I have finally decided to get off my large rear end and do as the Romans do. Sports cards and collectibles blogs from all over have recently started a Blog Bat Around. What is that you say- a Blog Bat Around? Well, it's an opportunity for us to share a little bit about ourselves and our hobby by answering one question.
It initially started several weeks back with the inaugural edition asking about our collecting focus. Go here for a recap. The second edition has just begun as Gellman at Sports Cards Uncensored gets the ball rolling by asking about a treasured experience and centerpiece to match.
What immediately came to mind is an autographed photo of a Dodger great.

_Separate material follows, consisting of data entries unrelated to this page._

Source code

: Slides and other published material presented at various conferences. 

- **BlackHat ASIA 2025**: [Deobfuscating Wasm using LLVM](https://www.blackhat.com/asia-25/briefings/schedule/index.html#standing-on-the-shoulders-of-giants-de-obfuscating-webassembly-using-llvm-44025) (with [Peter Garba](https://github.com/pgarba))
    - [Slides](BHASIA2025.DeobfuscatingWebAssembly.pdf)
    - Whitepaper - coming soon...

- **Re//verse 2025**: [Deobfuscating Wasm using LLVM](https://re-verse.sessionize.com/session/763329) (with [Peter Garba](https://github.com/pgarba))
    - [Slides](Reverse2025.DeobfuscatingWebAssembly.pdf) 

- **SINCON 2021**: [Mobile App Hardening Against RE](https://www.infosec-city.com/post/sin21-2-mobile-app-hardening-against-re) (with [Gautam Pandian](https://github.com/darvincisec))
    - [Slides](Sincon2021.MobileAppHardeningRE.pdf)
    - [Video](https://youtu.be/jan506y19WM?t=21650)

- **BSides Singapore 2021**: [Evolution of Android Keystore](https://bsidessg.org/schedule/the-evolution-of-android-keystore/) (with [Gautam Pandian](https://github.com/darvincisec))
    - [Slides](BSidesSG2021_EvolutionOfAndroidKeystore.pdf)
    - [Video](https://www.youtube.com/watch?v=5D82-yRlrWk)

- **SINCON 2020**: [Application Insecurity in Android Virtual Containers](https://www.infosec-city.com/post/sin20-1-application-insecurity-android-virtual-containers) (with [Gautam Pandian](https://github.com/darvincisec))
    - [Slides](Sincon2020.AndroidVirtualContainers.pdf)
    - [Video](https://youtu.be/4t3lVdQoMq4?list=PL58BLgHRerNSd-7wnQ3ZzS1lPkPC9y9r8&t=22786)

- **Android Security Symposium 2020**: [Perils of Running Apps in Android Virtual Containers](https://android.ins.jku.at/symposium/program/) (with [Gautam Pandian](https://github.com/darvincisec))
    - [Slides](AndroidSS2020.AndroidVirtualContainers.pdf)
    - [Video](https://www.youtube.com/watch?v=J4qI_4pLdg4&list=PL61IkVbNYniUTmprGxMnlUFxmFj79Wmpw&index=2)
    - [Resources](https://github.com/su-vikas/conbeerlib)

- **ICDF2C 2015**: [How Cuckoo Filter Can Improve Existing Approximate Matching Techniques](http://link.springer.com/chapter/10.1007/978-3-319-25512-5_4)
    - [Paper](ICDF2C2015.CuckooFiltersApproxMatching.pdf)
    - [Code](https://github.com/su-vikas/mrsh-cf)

I don't remember the exact year, probably the Summer of 1992 or 1993, but I do remember the event. It was a card show near LAX and it featured some of the greatest athletes in sports. I'm talking about stars like Koufax, Ali and Namath, just to name a few. Furthermore, with each paid admission you got one random autograph. On that afternoon I paid for 4 admissions at $40.00 a pop (and I would have paid for more) just so I can get the autograph of Dodgers legend Roy Campanella. My other autos that day were Koufax, Namath and Luc Robitaille.As I waited for the autograph session to begin I walked around the show looking for something to have him sign when I stumbled upon a table featuring some incredible black & white large prints. The proprietor explained that they were originally taken by his father who was a professional photographer. He claimed it was limited to a print size to 50 copies and promised to print no more. He may have been pulling my leg, but I have yet to see another.
As you can see, it captures a youthful Campanella showing an even younger child how to catch. The innocence of the moment was perfectly captured. I couldn't take my eyes off the picture. It was perfect and I had to have it.
With the photo in my arms I waited in line to meet the Hall of Fame catcher. At this time in his life Campy had great difficulty in signing. He had experienced a debilitating accident some 30 years before and was in failing health.
As I came up to the table Campy looked down at the photo and gave me a great big smile. I could tell he liked the photograph as much as I did. I was imagining that he recalled the event and even remembered the kids name. There was a glimmer in his eye and all I could say was "thank you." I was speechless. A man who I had read so much about and had come to respect was sitting across from me.
So now the photo rest nicely framed within my office. It is something I could never part with and is the centerpiece of my collection.